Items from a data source

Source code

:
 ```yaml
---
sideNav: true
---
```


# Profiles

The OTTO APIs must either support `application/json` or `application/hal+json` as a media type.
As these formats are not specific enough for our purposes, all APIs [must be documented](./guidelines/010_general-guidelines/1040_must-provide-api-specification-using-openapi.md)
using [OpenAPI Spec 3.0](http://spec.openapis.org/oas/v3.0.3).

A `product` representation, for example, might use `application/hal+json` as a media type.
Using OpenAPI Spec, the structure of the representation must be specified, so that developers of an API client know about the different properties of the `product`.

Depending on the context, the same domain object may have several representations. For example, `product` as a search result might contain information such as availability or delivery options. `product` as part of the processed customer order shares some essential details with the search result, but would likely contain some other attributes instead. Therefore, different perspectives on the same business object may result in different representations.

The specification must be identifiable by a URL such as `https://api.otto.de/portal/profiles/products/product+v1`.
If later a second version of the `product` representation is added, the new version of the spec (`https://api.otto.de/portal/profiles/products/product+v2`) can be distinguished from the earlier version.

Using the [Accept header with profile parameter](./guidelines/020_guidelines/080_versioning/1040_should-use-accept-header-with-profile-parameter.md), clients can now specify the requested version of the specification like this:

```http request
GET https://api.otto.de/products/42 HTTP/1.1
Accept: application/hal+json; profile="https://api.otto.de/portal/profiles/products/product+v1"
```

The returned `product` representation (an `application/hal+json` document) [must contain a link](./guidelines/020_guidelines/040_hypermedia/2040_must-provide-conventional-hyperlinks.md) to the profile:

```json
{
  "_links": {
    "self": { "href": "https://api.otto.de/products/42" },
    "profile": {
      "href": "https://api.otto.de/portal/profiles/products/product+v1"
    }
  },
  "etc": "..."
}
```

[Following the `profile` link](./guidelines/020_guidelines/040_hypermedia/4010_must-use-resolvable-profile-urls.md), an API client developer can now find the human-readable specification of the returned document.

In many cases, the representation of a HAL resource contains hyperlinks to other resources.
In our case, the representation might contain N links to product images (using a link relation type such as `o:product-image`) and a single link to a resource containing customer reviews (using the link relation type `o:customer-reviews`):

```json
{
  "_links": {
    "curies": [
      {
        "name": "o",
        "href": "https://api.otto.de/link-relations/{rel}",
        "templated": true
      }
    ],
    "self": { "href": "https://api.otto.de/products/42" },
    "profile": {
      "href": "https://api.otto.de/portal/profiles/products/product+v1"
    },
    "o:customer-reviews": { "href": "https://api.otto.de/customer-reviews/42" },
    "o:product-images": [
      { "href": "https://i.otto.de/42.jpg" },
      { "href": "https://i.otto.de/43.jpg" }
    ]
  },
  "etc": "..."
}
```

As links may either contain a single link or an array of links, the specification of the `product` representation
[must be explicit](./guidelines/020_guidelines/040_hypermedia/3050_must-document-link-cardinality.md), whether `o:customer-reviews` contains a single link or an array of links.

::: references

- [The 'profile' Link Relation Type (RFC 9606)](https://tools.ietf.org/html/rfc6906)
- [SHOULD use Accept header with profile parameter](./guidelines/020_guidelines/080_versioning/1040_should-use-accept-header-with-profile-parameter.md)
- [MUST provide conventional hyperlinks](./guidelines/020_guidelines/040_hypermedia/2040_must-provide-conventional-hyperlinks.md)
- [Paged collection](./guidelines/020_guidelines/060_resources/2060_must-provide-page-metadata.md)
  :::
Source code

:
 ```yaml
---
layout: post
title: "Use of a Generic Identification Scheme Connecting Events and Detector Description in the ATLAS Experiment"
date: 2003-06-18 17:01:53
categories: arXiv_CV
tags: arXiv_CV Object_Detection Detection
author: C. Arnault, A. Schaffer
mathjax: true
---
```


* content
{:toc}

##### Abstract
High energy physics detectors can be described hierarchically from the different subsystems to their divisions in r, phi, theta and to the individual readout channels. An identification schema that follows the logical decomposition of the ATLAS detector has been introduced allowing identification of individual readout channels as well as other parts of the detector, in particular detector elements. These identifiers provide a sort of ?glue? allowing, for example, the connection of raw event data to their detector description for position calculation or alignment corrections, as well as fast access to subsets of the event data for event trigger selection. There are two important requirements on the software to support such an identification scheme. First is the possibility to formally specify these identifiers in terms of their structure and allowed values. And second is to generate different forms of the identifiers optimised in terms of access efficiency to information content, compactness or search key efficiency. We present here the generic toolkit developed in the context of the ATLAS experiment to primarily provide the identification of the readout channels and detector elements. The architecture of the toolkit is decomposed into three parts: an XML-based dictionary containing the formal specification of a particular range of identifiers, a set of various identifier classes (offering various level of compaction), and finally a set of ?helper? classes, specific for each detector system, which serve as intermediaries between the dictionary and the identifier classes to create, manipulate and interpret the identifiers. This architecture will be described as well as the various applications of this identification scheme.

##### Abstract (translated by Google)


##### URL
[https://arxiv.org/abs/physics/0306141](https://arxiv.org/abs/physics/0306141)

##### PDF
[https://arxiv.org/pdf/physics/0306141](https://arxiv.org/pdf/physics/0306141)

(Task details) Only the number should be given: the count of lines in the entries that contain the string "contains".

(Exercise response) 2